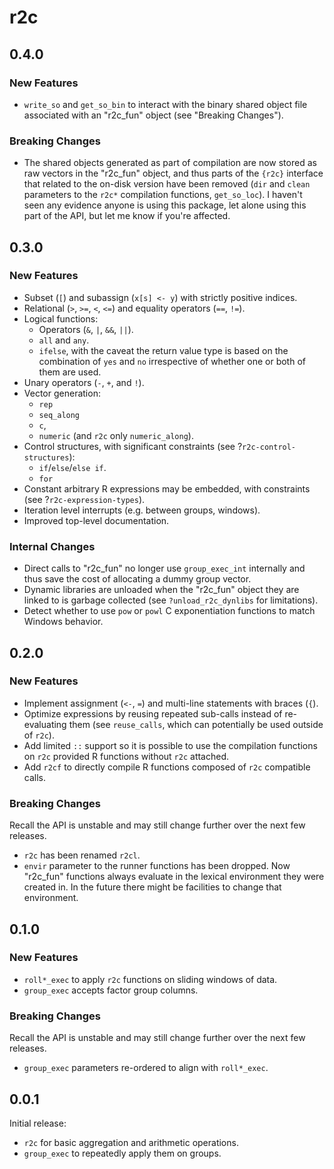 # r2c

## 0.4.0

### New Features

* `write_so` and `get_so_bin` to interact with the binary shared object file
  associated with an "r2c_fun" object (see "Breaking Changes").

### Breaking Changes

* The shared objects generated as part of compilation are now stored as raw
  vectors in the "r2c_fun" object, and thus parts of the `{r2c}` interface that
  related to the on-disk version have been removed (`dir` and `clean` parameters
  to the `r2c*` compilation functions, `get_so_loc`).  I haven't seen any
  evidence anyone is using this package, let alone using this part of the API,
  but let me know if you're affected.


## 0.3.0

### New Features

* Subset (`[`) and subassign (`x[s] <- y`) with strictly positive indices.
* Relational (`>`, `>=`, `<`, `<=`) and equality operators (`==`, `!=`).
* Logical functions:
  * Operators (`&`, `|`, `&&`, `||`).
  * `all` and `any`.
  * `ifelse`, with the caveat the return value type is based on the combination
    of `yes` and `no` irrespective of whether one or both of them are used.
* Unary operators (`-`, `+`, and `!`).
* Vector generation:
  * `rep`
  * `seq_along`
  * `c`,
  * `numeric` (and `r2c` only `numeric_along`).
* Control structures, with significant constraints (see
  ?`r2c-control-structures`):
  * `if`/`else`/`else if`.
  * `for`
* Constant arbitrary R expressions may be embedded, with constraints (see
  ?`r2c-expression-types`).
* Iteration level interrupts (e.g. between groups, windows).
* Improved top-level documentation.

### Internal Changes

* Direct calls to "r2c_fun" no longer use `group_exec_int` internally and thus
  save the cost of allocating a dummy group vector.
* Dynamic libraries are unloaded when the "r2c_fun" object they are linked to is
  garbage collected (see `?unload_r2c_dynlibs` for limitations).
* Detect whether to use `pow` or `powl` C exponentiation functions to match
  Windows behavior.

## 0.2.0

### New Features

* Implement assignment (`<-`, `=`) and multi-line statements with braces (`{`).
* Optimize expressions by reusing repeated sub-calls instead of re-evaluating
  them (see `reuse_calls`, which can potentially be used outside of `r2c`).
* Add limited `::` support so it is possible to use the compilation functions on
  `r2c` provided R functions without `r2c` attached.
* Add `r2cf` to directly compile R functions composed of `r2c` compatible calls.

### Breaking Changes

Recall the API is unstable and may still change further over the next few
releases.

* `r2c` has been renamed `r2cl`.
* `envir` parameter to the runner functions has been dropped.  Now "r2c_fun"
  functions always evaluate in the lexical environment they were created in.  In
  the future there might be facilities to change that environment.

## 0.1.0

### New Features

* `roll*_exec` to apply `r2c` functions on sliding windows of data.
* `group_exec` accepts factor group columns.

### Breaking Changes

Recall the API is unstable and may still change further over the next few
releases.

* `group_exec` parameters re-ordered to align with `roll*_exec`.

## 0.0.1

Initial release:

* `r2c` for basic aggregation and arithmetic operations.
* `group_exec` to repeatedly apply them on groups.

What needs to be done — Print exactly the lines from the first line of the records above through the line containing "vectors in the", both included, and leave the pictures out.

Answer section —
 # r2c

## 0.4.0

### New Features

* `write_so` and `get_so_bin` to interact with the binary shared object file
  associated with an "r2c_fun" object (see "Breaking Changes").

### Breaking Changes

* The shared objects generated as part of compilation are now stored as raw
  vectors in the "r2c_fun" object, and thus parts of the `{r2c}` interface that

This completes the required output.